In the following paragraphs, we will discuss B cell functions that have either been demonstrated or are likely to be involved in MS immune pathology. We will focus mainly on human data but will include experimental animal data where appropriate.

The peripheral B cell compartment in MS

There is ample evidence for peripheral B cell responses to be tightly involved in the immune pathology of MS through pro-inflammatory mechanisms, bystander activation, or through regulatory functions. B cell tolerance is necessary to control autoimmunity that can randomly develop during early B cell development[15] or even during targeted immunity against foreign pathogens[16]. Central B cell tolerance, which reduces the autoimmune potential of B cells developing in the bone marrow appears to be intact in the majority of MS patients; conversely, B cell tolerance mechanisms controlling autoimmunity of B cells circulating between peripheral lymphoid tissues seems to be defective [17]. Cervical lymph nodes have been described as possible sites supporting CNS directed autoimmunity in both humans [18] and mice [19].

Memory B cells serve as highly efficient antigen-specific antigen-presenting cells (APC)[20,21]. In this regard, myelin-reactive memory B cells can be found in the peripheral blood of MS patients[22]. Memory B cells express high levels of CD20; they are effectively depleted and repopulate slowly following treatment with anti-CD20 targeting monoclonal antibodies[23] concurrent with sustained suppression of MS disease activity[24]. In MS, B cells were shown to secrete increased levels of IL-6 when compared to healthy controls; this pro-inflammatory skewing was not seen in returning B cells 12 months after B cell depleting therapy[25]. Given that the repopulating B cell compartment is mainly composed of mature naïve and immature B cells[26], it is likely that increased IL-6 production in MS patients is a function associated with antigen-experienced memory B cells. Memory B cells are also effective supporters of T cell immune mechanisms; their depletion reduces IL-17 production by peripheral blood lymphocytes further supporting a role of B cells in supporting pro-inflammatory T helper 17 cell (Th17) responses[13,25]. Furthermore, B cells from MS patients were shown to respond to unspecific activating stimuli such as CpG or IFN-γ with an exaggerated pro-inflammatory cytokine profile[27]. Accordingly, pro-inflammatory functions of B cells in MS can also occur in an antigen-independent fashion, by way of bystander activation of T cells, a mechanism that explains the association of MS relapses with systemic infections[28,29].

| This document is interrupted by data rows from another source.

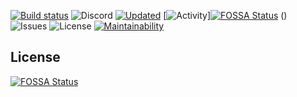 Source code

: [![Build status](https://ci.appveyor.com/api/projects/status/8r85os49bck3f257?svg=true)](https://ci.appveyor.com/project/Derpy-Jacob-902/projectfnfweb)
![Discord](https://img.shields.io/discord/826580018346852372?color=7289da&icon=discord&label=Discord&logoColor=%234e5d94?style=flat&icon=disc)
[![Updated](https://img.shields.io/github/last-commit/aflacc/ProjectFNF?label=Updated&style=flat)](https://github.com/aflacc/ProjectFNF/commits/master)
[![Activity](https://img.shields.io/github/commit-activity/w/Derpy-Jacob-903/projectfnfweb)][![FOSSA Status](https://app.fossa.com/api/projects/git%2Bgithub.com%2FDerpy-Jacob-903%2Fprojectfnfweb.svg?type=shield)](https://app.fossa.com/projects/git%2Bgithub.com%2FDerpy-Jacob-903%2Fprojectfnfweb?ref=badge_shield)
()
![Issues](https://img.shields.io/github/issues/aflacc/ProjectFNF?style=flat)
![License](https://img.shields.io/github/license/aflacc/ProjectFNF?color=blue?style=flat)
[![Maintainability](https://api.codeclimate.com/v1/badges/a764c62fa3d388673d20/maintainability)](https://codeclimate.com/github/Derpy-Jacob-903/projectfnfweb/maintainability)


## License
[![FOSSA Status](https://app.fossa.com/api/projects/git%2Bgithub.com%2FDerpy-Jacob-903%2Fprojectfnfweb.svg?type=large)](https://app.fossa.com/projects/git%2Bgithub.com%2FDerpy-Jacob-903%2Fprojectfnfweb?ref=badge_large)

In humans and mice, IL-10 secreting B cells (B10 cells) exert regulatory roles by suppressing T helper 1 (Th1) differentiation[30,31] and by down-regulating TNF-α production by monocytes[32]. Conflicting data exists regarding the B cell subpopulation responsible for IL-10 secretion. One study found IL-10 expressing B cells amongst activated memory B cells suggesting that B10 cells provide antigen-specific regulatory functions[32]; increased numbers of IL-10 producing B cells were reported in patients with autoimmune disease although most MS patients in this study were treated with immune-suppressive or immune-modulatory therapies[32]. Conversely, another study reported that IL-10 secretion is mainly a function of naïve B cells[21] and that a switch from regulatory B10 cells to pro-inflammatory B cells may occur as B cells transition from naïve to memory phenotypes[21]. In EAE, B10 cells inhibit autoimmune T cell responses, an effector function that is dependent on IL-21 and CD40-mediated interaction with T cells[33]. Interestingly, under certain circumstances therapeutic B cell depletion in EAE may also eliminate regulatory B cells and will result in exacerbation of disease activity[14]. To date, disease worsening in direct response to CD20-targeting B cell depleting therapy has not been observed in humans; however, an increased pro-inflammatory monocytic phenotype has been described in some MS patients after treatment with rituximab[34].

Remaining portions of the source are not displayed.